What is being asked: Word for word, return the lines below from the first through the line that has "的返回值的 id) |", dropping the pictures.

⁂

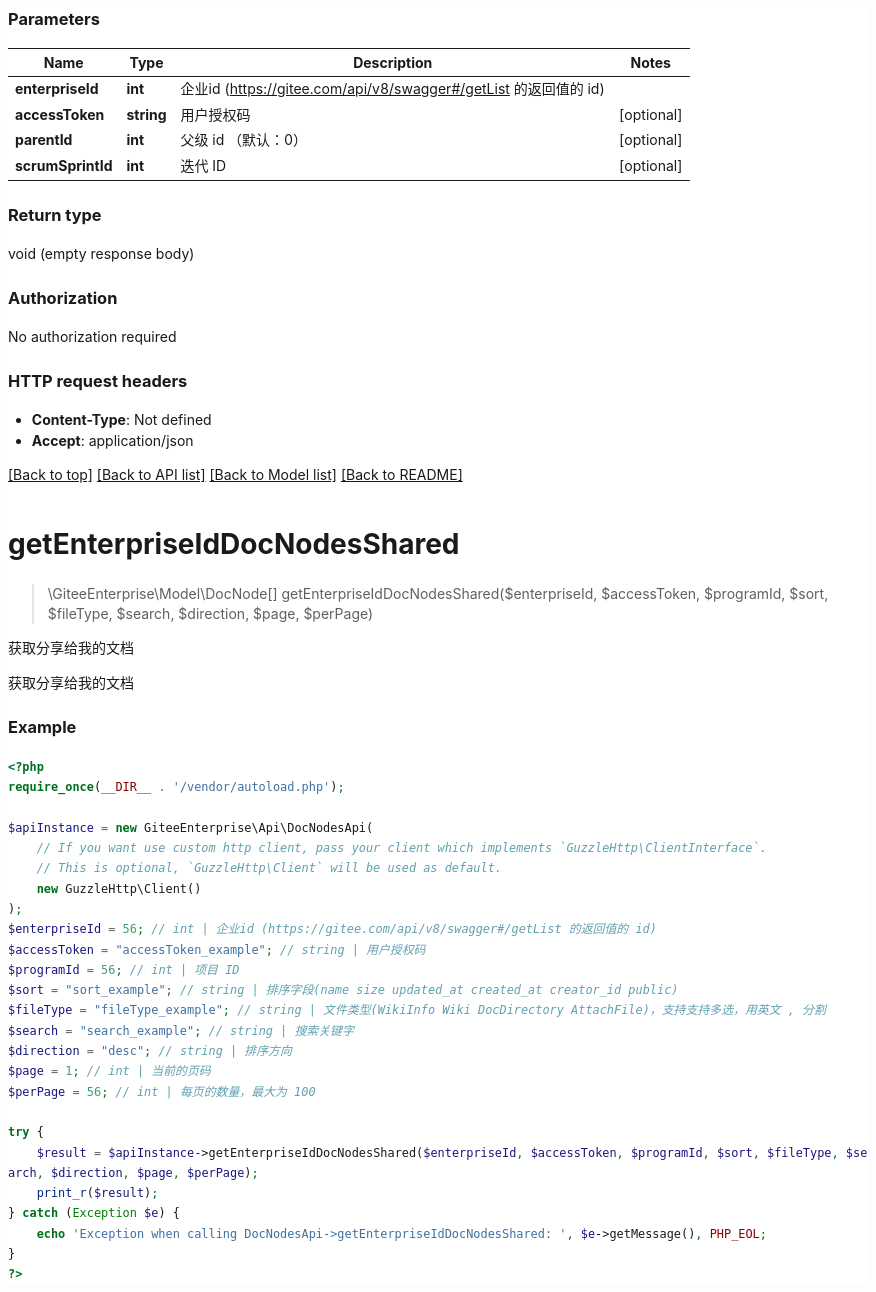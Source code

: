 ### Parameters

Name | Type | Description  | Notes
------------- | ------------- | ------------- | -------------
 **enterpriseId** | **int**| 企业id (https://gitee.com/api/v8/swagger#/getList 的返回值的 id) |
 **accessToken** | **string**| 用户授权码 | [optional]
 **parentId** | **int**| 父级 id （默认：0） | [optional]
 **scrumSprintId** | **int**| 迭代 ID | [optional]

### Return type

void (empty response body)

### Authorization

No authorization required

### HTTP request headers

 - **Content-Type**: Not defined
 - **Accept**: application/json

[[Back to top]](#) [[Back to API list]](../../README.md#documentation-for-api-endpoints) [[Back to Model list]](../../README.md#documentation-for-models) [[Back to README]](../../README.md)

# **getEnterpriseIdDocNodesShared**
> \GiteeEnterprise\Model\DocNode[] getEnterpriseIdDocNodesShared($enterpriseId, $accessToken, $programId, $sort, $fileType, $search, $direction, $page, $perPage)

获取分享给我的文档

获取分享给我的文档

### Example
```php
<?php
require_once(__DIR__ . '/vendor/autoload.php');

$apiInstance = new GiteeEnterprise\Api\DocNodesApi(
    // If you want use custom http client, pass your client which implements `GuzzleHttp\ClientInterface`.
    // This is optional, `GuzzleHttp\Client` will be used as default.
    new GuzzleHttp\Client()
);
$enterpriseId = 56; // int | 企业id (https://gitee.com/api/v8/swagger#/getList 的返回值的 id)
$accessToken = "accessToken_example"; // string | 用户授权码
$programId = 56; // int | 项目 ID
$sort = "sort_example"; // string | 排序字段(name size updated_at created_at creator_id public)
$fileType = "fileType_example"; // string | 文件类型(WikiInfo Wiki DocDirectory AttachFile)，支持支持多选，用英文 , 分割
$search = "search_example"; // string | 搜索关键字
$direction = "desc"; // string | 排序方向
$page = 1; // int | 当前的页码
$perPage = 56; // int | 每页的数量，最大为 100

try {
    $result = $apiInstance->getEnterpriseIdDocNodesShared($enterpriseId, $accessToken, $programId, $sort, $fileType, $search, $direction, $page, $perPage);
    print_r($result);
} catch (Exception $e) {
    echo 'Exception when calling DocNodesApi->getEnterpriseIdDocNodesShared: ', $e->getMessage(), PHP_EOL;
}
?>
```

⁂

Written answer:
Source code

: ### Parameters

Name | Type | Description  | Notes
------------- | ------------- | ------------- | -------------
 **enterpriseId** | **int**| 企业id (https://gitee.com/api/v8/swagger#/getList 的返回值的 id) |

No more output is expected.